Supplied entries Block Start

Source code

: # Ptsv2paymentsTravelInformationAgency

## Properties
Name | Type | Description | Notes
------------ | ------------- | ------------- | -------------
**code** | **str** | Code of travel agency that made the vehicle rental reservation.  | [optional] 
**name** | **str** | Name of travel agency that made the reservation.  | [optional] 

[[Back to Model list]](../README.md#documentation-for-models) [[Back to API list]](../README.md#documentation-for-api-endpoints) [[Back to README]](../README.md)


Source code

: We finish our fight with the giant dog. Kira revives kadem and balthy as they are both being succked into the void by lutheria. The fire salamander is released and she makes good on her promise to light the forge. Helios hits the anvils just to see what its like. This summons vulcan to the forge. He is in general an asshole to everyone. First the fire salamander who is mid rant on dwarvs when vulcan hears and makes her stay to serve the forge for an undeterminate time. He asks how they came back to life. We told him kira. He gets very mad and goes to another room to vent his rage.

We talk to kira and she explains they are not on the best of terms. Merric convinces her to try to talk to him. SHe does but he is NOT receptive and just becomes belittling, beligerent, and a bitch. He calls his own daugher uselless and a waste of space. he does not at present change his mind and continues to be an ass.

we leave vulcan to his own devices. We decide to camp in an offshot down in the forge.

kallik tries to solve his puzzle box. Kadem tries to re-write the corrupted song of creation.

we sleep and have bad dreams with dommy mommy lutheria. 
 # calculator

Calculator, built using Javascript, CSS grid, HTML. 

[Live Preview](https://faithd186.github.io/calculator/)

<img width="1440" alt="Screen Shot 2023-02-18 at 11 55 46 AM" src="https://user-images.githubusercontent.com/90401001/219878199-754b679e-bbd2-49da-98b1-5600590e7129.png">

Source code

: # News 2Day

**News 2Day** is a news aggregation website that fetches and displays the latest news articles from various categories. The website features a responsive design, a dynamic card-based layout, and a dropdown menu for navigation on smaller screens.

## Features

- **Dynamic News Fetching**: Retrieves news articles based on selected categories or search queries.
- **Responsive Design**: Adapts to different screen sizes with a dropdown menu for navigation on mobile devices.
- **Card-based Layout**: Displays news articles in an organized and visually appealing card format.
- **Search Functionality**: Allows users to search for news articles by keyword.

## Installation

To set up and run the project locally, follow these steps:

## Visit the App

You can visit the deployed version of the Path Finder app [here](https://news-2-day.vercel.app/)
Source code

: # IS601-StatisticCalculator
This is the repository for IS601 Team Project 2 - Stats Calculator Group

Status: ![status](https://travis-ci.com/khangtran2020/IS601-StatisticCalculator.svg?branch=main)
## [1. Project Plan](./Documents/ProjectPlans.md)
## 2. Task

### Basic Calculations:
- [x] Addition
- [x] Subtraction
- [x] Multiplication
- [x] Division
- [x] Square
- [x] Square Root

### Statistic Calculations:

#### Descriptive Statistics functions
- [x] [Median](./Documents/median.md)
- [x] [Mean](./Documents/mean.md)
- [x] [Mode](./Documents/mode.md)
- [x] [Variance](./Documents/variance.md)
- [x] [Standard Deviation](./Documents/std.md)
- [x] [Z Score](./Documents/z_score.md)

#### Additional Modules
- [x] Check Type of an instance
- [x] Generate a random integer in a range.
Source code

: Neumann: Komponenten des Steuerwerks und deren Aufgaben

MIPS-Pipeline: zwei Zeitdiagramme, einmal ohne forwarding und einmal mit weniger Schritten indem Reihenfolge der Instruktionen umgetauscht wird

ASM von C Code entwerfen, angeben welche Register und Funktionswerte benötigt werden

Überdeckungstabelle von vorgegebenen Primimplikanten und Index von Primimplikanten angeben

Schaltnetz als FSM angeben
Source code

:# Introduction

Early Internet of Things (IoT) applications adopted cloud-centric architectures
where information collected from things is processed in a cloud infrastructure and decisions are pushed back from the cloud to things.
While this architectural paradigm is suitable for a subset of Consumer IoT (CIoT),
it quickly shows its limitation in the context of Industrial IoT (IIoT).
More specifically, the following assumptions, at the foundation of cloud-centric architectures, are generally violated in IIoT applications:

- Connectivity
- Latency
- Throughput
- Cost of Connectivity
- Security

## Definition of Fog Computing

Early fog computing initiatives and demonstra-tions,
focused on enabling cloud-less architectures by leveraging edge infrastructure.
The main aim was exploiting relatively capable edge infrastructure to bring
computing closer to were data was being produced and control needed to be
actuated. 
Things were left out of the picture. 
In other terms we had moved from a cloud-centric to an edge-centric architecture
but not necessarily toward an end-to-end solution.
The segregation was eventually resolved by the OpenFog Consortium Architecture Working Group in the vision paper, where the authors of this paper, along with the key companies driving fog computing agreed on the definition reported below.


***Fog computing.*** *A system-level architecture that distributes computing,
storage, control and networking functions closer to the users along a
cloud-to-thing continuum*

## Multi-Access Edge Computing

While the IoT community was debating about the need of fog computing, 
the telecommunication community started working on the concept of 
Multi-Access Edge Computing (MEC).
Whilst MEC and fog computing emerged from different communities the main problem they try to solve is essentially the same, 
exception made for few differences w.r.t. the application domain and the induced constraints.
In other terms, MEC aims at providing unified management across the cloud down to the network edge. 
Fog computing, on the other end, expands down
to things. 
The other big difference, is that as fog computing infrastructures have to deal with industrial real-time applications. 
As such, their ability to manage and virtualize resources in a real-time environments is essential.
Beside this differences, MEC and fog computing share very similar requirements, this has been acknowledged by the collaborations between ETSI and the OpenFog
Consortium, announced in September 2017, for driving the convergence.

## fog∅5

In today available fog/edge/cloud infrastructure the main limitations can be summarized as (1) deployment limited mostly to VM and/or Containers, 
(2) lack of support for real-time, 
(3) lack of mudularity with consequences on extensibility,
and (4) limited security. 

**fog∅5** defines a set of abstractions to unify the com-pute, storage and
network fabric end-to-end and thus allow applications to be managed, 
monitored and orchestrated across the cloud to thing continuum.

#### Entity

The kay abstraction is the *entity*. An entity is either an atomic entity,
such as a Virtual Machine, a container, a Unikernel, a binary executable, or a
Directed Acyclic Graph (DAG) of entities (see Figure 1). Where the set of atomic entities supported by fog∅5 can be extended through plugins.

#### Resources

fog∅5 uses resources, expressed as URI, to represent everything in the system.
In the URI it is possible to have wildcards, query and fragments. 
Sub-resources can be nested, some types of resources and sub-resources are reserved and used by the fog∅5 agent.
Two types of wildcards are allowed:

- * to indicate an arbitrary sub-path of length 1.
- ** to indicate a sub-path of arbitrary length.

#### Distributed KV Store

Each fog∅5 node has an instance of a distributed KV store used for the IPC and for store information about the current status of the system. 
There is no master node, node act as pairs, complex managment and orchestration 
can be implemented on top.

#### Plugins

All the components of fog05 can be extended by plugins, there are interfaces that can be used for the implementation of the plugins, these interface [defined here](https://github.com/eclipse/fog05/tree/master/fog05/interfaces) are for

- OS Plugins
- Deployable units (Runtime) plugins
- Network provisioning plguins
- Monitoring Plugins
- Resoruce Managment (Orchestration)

Supplied entries Block End

* Activity: Retype the listing above, exactly and in full.

* Your solution:
Source code

: # Ptsv2paymentsTravelInformationAgency

## Properties
Name | Type | Description | Notes
------------ | ------------- | ------------- | -------------
**code** | **str** | Code of travel agency that made the vehicle rental reservation.  | [optional] 
**name** | **str** | Name of travel agency that made the reservation.  | [optional] 

[[Back to Model list]](../README.md#documentation-for-models) [[Back to API list]](../README.md#documentation-for-api-endpoints) [[Back to README]](../README.md)


Source code

: We finish our fight with the giant dog. Kira revives kadem and balthy as they are both being succked into the void by lutheria. The fire salamander is released and she makes good on her promise to light the forge. Helios hits the anvils just to see what its like. This summons vulcan to the forge. He is in general an asshole to everyone. First the fire salamander who is mid rant on dwarvs when vulcan hears and makes her stay to serve the forge for an undeterminate time. He asks how they came back to life. We told him kira. He gets very mad and goes to another room to vent his rage.

We talk to kira and she explains they are not on the best of terms. Merric convinces her to try to talk to him. SHe does but he is NOT receptive and just becomes belittling, beligerent, and a bitch. He calls his own daugher uselless and a waste of space. he does not at present change his mind and continues to be an ass.

we leave vulcan to his own devices. We decide to camp in an offshot down in the forge.

kallik tries to solve his puzzle box. Kadem tries to re-write the corrupted song of creation.

we sleep and have bad dreams with dommy mommy lutheria. 
 # calculator

Calculator, built using Javascript, CSS grid, HTML. 

[Live Preview](https://faithd186.github.io/calculator/)

<img width="1440" alt="Screen Shot 2023-02-18 at 11 55 46 AM" src="https://user-images.githubusercontent.com/90401001/219878199-754b679e-bbd2-49da-98b1-5600590e7129.png">

Source code

: # News 2Day

**News 2Day** is a news aggregation website that fetches and displays the latest news articles from various categories. The website features a responsive design, a dynamic card-based layout, and a dropdown menu for navigation on smaller screens.

## Features

- **Dynamic News Fetching**: Retrieves news articles based on selected categories or search queries.
- **Responsive Design**: Adapts to different screen sizes with a dropdown menu for navigation on mobile devices.
- **Card-based Layout**: Displays news articles in an organized and visually appealing card format.
- **Search Functionality**: Allows users to search for news articles by keyword.

## Installation

To set up and run the project locally, follow these steps:

## Visit the App

You can visit the deployed version of the Path Finder app [here](https://news-2-day.vercel.app/)
Source code

: # IS601-StatisticCalculator
This is the repository for IS601 Team Project 2 - Stats Calculator Group

Status: ![status](https://travis-ci.com/khangtran2020/IS601-StatisticCalculator.svg?branch=main)
## [1. Project Plan](./Documents/ProjectPlans.md)
## 2. Task

### Basic Calculations:
- [x] Addition
- [x] Subtraction
- [x] Multiplication
- [x] Division
- [x] Square
- [x] Square Root

### Statistic Calculations:

#### Descriptive Statistics functions
- [x] [Median](./Documents/median.md)
- [x] [Mean](./Documents/mean.md)
- [x] [Mode](./Documents/mode.md)
- [x] [Variance](./Documents/variance.md)
- [x] [Standard Deviation](./Documents/std.md)
- [x] [Z Score](./Documents/z_score.md)

#### Additional Modules
- [x] Check Type of an instance
- [x] Generate a random integer in a range.
Source code

: Neumann: Komponenten des Steuerwerks und deren Aufgaben

MIPS-Pipeline: zwei Zeitdiagramme, einmal ohne forwarding und einmal mit weniger Schritten indem Reihenfolge der Instruktionen umgetauscht wird

ASM von C Code entwerfen, angeben welche Register und Funktionswerte benötigt werden

Überdeckungstabelle von vorgegebenen Primimplikanten und Index von Primimplikanten angeben

Schaltnetz als FSM angeben
Source code

:# Introduction

Early Internet of Things (IoT) applications adopted cloud-centric architectures
where information collected from things is processed in a cloud infrastructure and decisions are pushed back from the cloud to things.
While this architectural paradigm is suitable for a subset of Consumer IoT (CIoT),
it quickly shows its limitation in the context of Industrial IoT (IIoT).
More specifically, the following assumptions, at the foundation of cloud-centric architectures, are generally violated in IIoT applications:

- Connectivity
- Latency
- Throughput
- Cost of Connectivity
- Security

## Definition of Fog Computing

Early fog computing initiatives and demonstra-tions,
focused on enabling cloud-less architectures by leveraging edge infrastructure.
The main aim was exploiting relatively capable edge infrastructure to bring
computing closer to were data was being produced and control needed to be
actuated. 
Things were left out of the picture. 
In other terms we had moved from a cloud-centric to an edge-centric architecture
but not necessarily toward an end-to-end solution.
The segregation was eventually resolved by the OpenFog Consortium Architecture Working Group in the vision paper, where the authors of this paper, along with the key companies driving fog computing agreed on the definition reported below.


***Fog computing.*** *A system-level architecture that distributes computing,
storage, control and networking functions closer to the users along a
cloud-to-thing continuum*

## Multi-Access Edge Computing

While the IoT community was debating about the need of fog computing, 
the telecommunication community started working on the concept of 
Multi-Access Edge Computing (MEC).
Whilst MEC and fog computing emerged from different communities the main problem they try to solve is essentially the same, 
exception made for few differences w.r.t. the application domain and the induced constraints.
In other terms, MEC aims at providing unified management across the cloud down to the network edge. 
Fog computing, on the other end, expands down
to things. 
The other big difference, is that as fog computing infrastructures have to deal with industrial real-time applications. 
As such, their ability to manage and virtualize resources in a real-time environments is essential.
Beside this differences, MEC and fog computing share very similar requirements, this has been acknowledged by the collaborations between ETSI and the OpenFog
Consortium, announced in September 2017, for driving the convergence.

## fog∅5

In today available fog/edge/cloud infrastructure the main limitations can be summarized as (1) deployment limited mostly to VM and/or Containers, 
(2) lack of support for real-time, 
(3) lack of mudularity with consequences on extensibility,
and (4) limited security. 

**fog∅5** defines a set of abstractions to unify the com-pute, storage and
network fabric end-to-end and thus allow applications to be managed, 
monitored and orchestrated across the cloud to thing continuum.

#### Entity

The kay abstraction is the *entity*. An entity is either an atomic entity,
such as a Virtual Machine, a container, a Unikernel, a binary executable, or a
Directed Acyclic Graph (DAG) of entities (see Figure 1). Where the set of atomic entities supported by fog∅5 can be extended through plugins.

#### Resources

fog∅5 uses resources, expressed as URI, to represent everything in the system.
In the URI it is possible to have wildcards, query and fragments. 
Sub-resources can be nested, some types of resources and sub-resources are reserved and used by the fog∅5 agent.
Two types of wildcards are allowed:

- * to indicate an arbitrary sub-path of length 1.
- ** to indicate a sub-path of arbitrary length.

#### Distributed KV Store

Each fog∅5 node has an instance of a distributed KV store used for the IPC and for store information about the current status of the system. 
There is no master node, node act as pairs, complex managment and orchestration 
can be implemented on top.

#### Plugins

All the components of fog05 can be extended by plugins, there are interfaces that can be used for the implementation of the plugins, these interface [defined here](https://github.com/eclipse/fog05/tree/master/fog05/interfaces) are for

- OS Plugins
- Deployable units (Runtime) plugins
- Network provisioning plguins
- Monitoring Plugins
- Resoruce Managment (Orchestration)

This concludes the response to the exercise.